How long have you worked at the Faculty of Science? 

I've worked as a statistical consultant in the TCC since fall 2017.

What is a typical day on campus like for you? 

It's getting harder and harder to remember regular days on campus!

On a typical day, in addition to my usual graduate work, I'll run a couple consulting sessions in the TCC. Researchers from around the university (mostly graduate students and faculty members) come in for free initial consultations to discuss statistical aspects of their research. I'll typically help my clients frame their research hypotheses in a statistical way, discuss appropriate analytic methods, or assess and interpret results from previous analyses. It's common for these researchers to require more involved statistical support, so on the side I'm often analyzing client data or reviewing a manuscript before it gets submitted to a journal.

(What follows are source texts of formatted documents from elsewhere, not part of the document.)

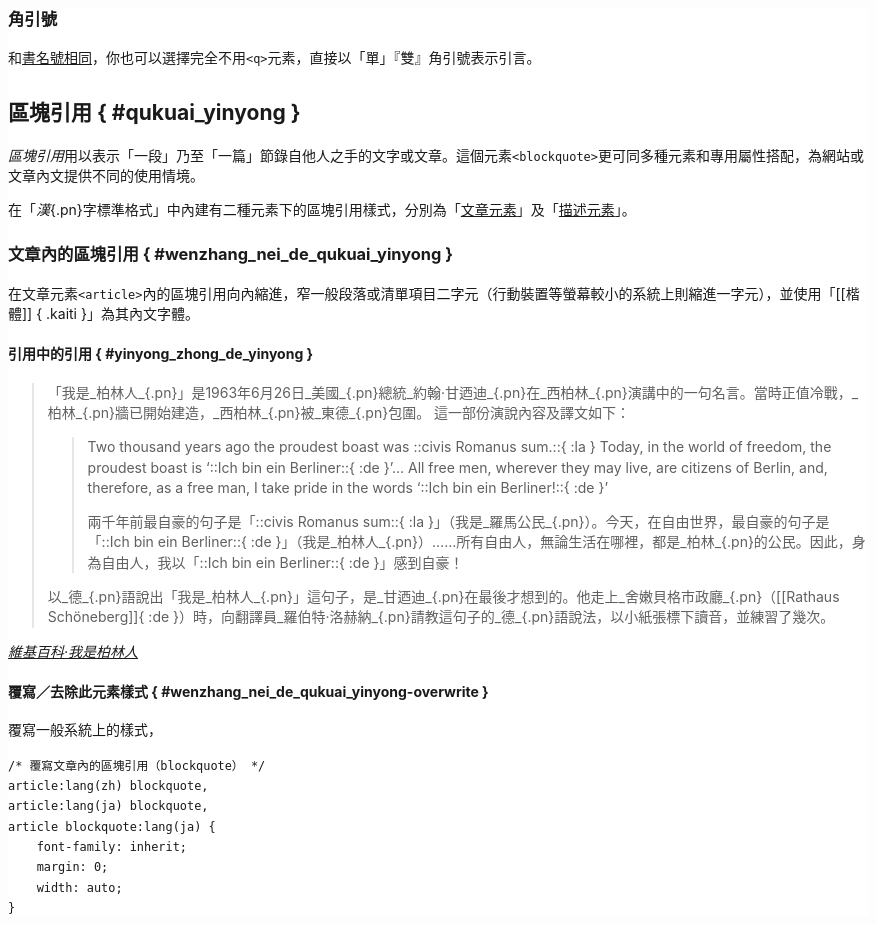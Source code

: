 

### 角引號

和<a href="hanzi_biaozhun_geshi/shuminghao#jianjiao_guahao">書名號相同</a>，你也可以選擇完全不用`<q>`元素，直接以「單」『雙』角引號表示引言。



區塊引用 { #qukuai_yinyong }
---

<dfn>區塊引用</dfn>用以表示「一段」乃至「一篇」節錄自他人之手的文字或文章。這個元素`<blockquote>`更可同多種元素和專用屬性搭配，為網站或文章內文提供不同的使用情境。


在「_漢_{.pn}字標準格式」中內建有二種元素下的區塊引用樣式，分別為「<a href="hanzi_biaozhun_geshi/yinyong#wenzhang_nei_de_qukuai_yinyong">文章元素</a>」及「<a href="hanzi_biaozhun_geshi/yinyong#miaoshu_yuansu_nei_de_qukuai_yinyong">描述元素</a>」。



### 文章內的區塊引用 { #wenzhang_nei_de_qukuai_yinyong }

在文章元素`<article>`內的區塊引用向內縮進，窄一般段落或清單項目二字元（行動裝置等螢幕較小的系統上則縮進一字元），並使用「[[楷體]] { .kaiti }」為其內文字體。



#### 引用中的引用 { #yinyong_zhong_de_yinyong }

<blockquote markdown="1">
「我是_柏林人_{.pn}」是1963年6月26日_美國_{.pn}總統_約翰·甘迺迪_{.pn}在_西柏林_{.pn}演講中的一句名言。當時正值冷戰，_柏林_{.pn}牆已開始建造，_西柏林_{.pn}被_東德_{.pn}包圍。
這一部份演說內容及譯文如下：

<blockquote markdown="1">
<p lang="en-GB" markdown="1">Two thousand years ago the proudest boast was ::civis Romanus sum.::{ :la } Today, in the world of freedom, the proudest boast is ‘::Ich bin ein Berliner::{ :de }’… All free men, wherever they may live, are citizens of Berlin, and, therefore, as a free man, I take pride in the words ‘::Ich bin ein Berliner!::{ :de }’</p>

兩千年前最自豪的句子是「::civis Romanus sum::{ :la }」（我是_羅馬公民_{.pn}）。今天，在自由世界，最自豪的句子是「::Ich bin ein Berliner::{ :de }」（我是_柏林人_{.pn}）……所有自由人，無論生活在哪裡，都是_柏林_{.pn}的公民。因此，身為自由人，我以「::Ich bin ein Berliner::{ :de }」感到自豪！
</blockquote>

以_德_{.pn}語說出「我是_柏林人_{.pn}」這句子，是_甘迺迪_{.pn}在最後才想到的。他走上_舍嫩貝格市政廳_{.pn}（[[Rathaus Schöneberg]]{ :de }）時，向翻譯員_羅伯特·洛赫納_{.pn}請教這句子的_德_{.pn}語說法，以小紙張標下讀音，並練習了幾次。
</blockquote>
<p class="cite" markdown="1"><cite><a href="http://zh.wikipedia.org/wiki/我是柏林人">維基百科·我是柏林人</a></cite></p>



#### 覆寫／去除此元素樣式 { #wenzhang_nei_de_qukuai_yinyong-overwrite }

覆寫一般系統上的樣式，

	/* 覆寫文章內的區塊引用（blockquote） */
	article:lang(zh) blockquote,
	article:lang(ja) blockquote,
	article blockquote:lang(ja) {
	    font-family: inherit;
	    margin: 0;
	    width: auto;
	}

The TCC is intended to be a support for students in our department as well. Trainees in the TCC, usually course-based master's students, sit in on client sessions to learn about applied research methods and effective communication. 

How has your work changed during the COVID-19 pandemic?

While statistical analysis translates off-campus fairly easily, it was a bit more challenging to shift all of our client interactions online. Technology-wise, we revamped the TCC's background scheduling system to manage online video consulting sessions. Everyone has been affected by the shift online and we've all worked through the (inevitable) technical surprises in stride.

Working online definitely makes communication more difficult: even with virtual whiteboards, it's harder to facilitate discussions with clients. By being forced to adapt, all of the TCC's consultants and trainees have improved over this period and feel more comfortable with remote consulting. Personally, I've taken it as a chance to reflect on my ability to manage meetings and my verbal communication skills, such as asking "good" questions.

What's the most common question people ask you about your job?

The most common question I get from TCC trainees in my consulting sessions is, "Where did you learn to do this?" There's a huge variety of statistical methods in research and there's no way a graduate program curriculum can cover everything. My answer is that it takes time, exposure, and self-motivated study to become confident working as a consultant or applied statistician. The same is true of communication. In my department, we're used to communicating with other mathematicians and statisticians, so it's a bit of a culture shock when we can't always assume detailed knowledge about mathematical or statistical techniques. Statisticians are problem-solvers, so I approach communication as another layer in the puzzle of solving a client's problems.

Favourite memory from work?

My favourite memory is actually a recent one. For a couple months this spring, I organized and mentored a group of four trainees to compete in the Statistical Society of Canada's annual case study. These students had no previous experience with the specific topic or case studies in general. Through their hard work and our numerous learning sessions on time series analysis and poster design, our team developed and presented a model for predicting sector-specific annual electricity demand in Ontario. In a first for the TCC, our team won the national competition! I am extremely proud of the result and the team's hard work. This experience shows how beneficial experiential learning opportunities can be to our students, and I'm excited to continue incorporating that into my work in the TCC.

Favourite thing about working at the Faculty of Science?

I'm fascinated by the variety of research that goes on in the Faculty of Science and its spirit of collaboration. I'm fortunate to get a very broad picture of this in the TCC. I've come to appreciate the role that statisticians play in the research process and the skills needed to effectively contribute in interdisciplinary settings. My work in the faculty has shaped my interest in sharing statistical knowledge and helping other statisticians develop these professional skills as well.